■ Extracted entries ■
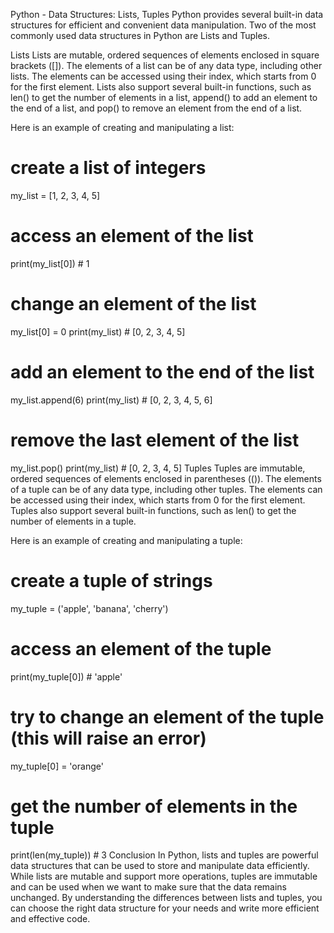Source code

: Python - Data Structures: Lists, Tuples
Python provides several built-in data structures for efficient and convenient data manipulation. Two of the most commonly used data structures in Python are Lists and Tuples.

Lists
Lists are mutable, ordered sequences of elements enclosed in square brackets ([]). The elements of a list can be of any data type, including other lists. The elements can be accessed using their index, which starts from 0 for the first element. Lists also support several built-in functions, such as len() to get the number of elements in a list, append() to add an element to the end of a list, and pop() to remove an element from the end of a list.

Here is an example of creating and manipulating a list:

# create a list of integers
my_list = [1, 2, 3, 4, 5]

# access an element of the list
print(my_list[0])  # 1

# change an element of the list
my_list[0] = 0
print(my_list)  # [0, 2, 3, 4, 5]

# add an element to the end of the list
my_list.append(6)
print(my_list)  # [0, 2, 3, 4, 5, 6]

# remove the last element of the list
my_list.pop()
print(my_list)  # [0, 2, 3, 4, 5]
Tuples
Tuples are immutable, ordered sequences of elements enclosed in parentheses (()). The elements of a tuple can be of any data type, including other tuples. The elements can be accessed using their index, which starts from 0 for the first element. Tuples also support several built-in functions, such as len() to get the number of elements in a tuple.

Here is an example of creating and manipulating a tuple:

# create a tuple of strings
my_tuple = ('apple', 'banana', 'cherry')

# access an element of the tuple
print(my_tuple[0])  # 'apple'

# try to change an element of the tuple (this will raise an error)
my_tuple[0] = 'orange'

# get the number of elements in the tuple
print(len(my_tuple))  # 3
Conclusion
In Python, lists and tuples are powerful data structures that can be used to store and manipulate data efficiently. While lists are mutable and support more operations, tuples are immutable and can be used when we want to make sure that the data remains unchanged. By understanding the differences between lists and tuples, you can choose the right data structure for your needs and write more efficient and effective code.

■ Exercise requirements ■
Give back the records word for word, without their pictures.

■ Expected answer ■
Source code

: Python - Data Structures: Lists, Tuples
Python provides several built-in data structures for efficient and convenient data manipulation. Two of the most commonly used data structures in Python are Lists and Tuples.

Lists
Lists are mutable, ordered sequences of elements enclosed in square brackets ([]). The elements of a list can be of any data type, including other lists. The elements can be accessed using their index, which starts from 0 for the first element. Lists also support several built-in functions, such as len() to get the number of elements in a list, append() to add an element to the end of a list, and pop() to remove an element from the end of a list.

Here is an example of creating and manipulating a list:

# create a list of integers
my_list = [1, 2, 3, 4, 5]

# access an element of the list
print(my_list[0])  # 1

# change an element of the list
my_list[0] = 0
print(my_list)  # [0, 2, 3, 4, 5]

# add an element to the end of the list
my_list.append(6)
print(my_list)  # [0, 2, 3, 4, 5, 6]

# remove the last element of the list
my_list.pop()
print(my_list)  # [0, 2, 3, 4, 5]
Tuples
Tuples are immutable, ordered sequences of elements enclosed in parentheses (()). The elements of a tuple can be of any data type, including other tuples. The elements can be accessed using their index, which starts from 0 for the first element. Tuples also support several built-in functions, such as len() to get the number of elements in a tuple.

Here is an example of creating and manipulating a tuple:

# create a tuple of strings
my_tuple = ('apple', 'banana', 'cherry')

# access an element of the tuple
print(my_tuple[0])  # 'apple'

# try to change an element of the tuple (this will raise an error)
my_tuple[0] = 'orange'

# get the number of elements in the tuple
print(len(my_tuple))  # 3
Conclusion
In Python, lists and tuples are powerful data structures that can be used to store and manipulate data efficiently. While lists are mutable and support more operations, tuples are immutable and can be used when we want to make sure that the data remains unchanged. By understanding the differences between lists and tuples, you can choose the right data structure for your needs and write more efficient and effective code.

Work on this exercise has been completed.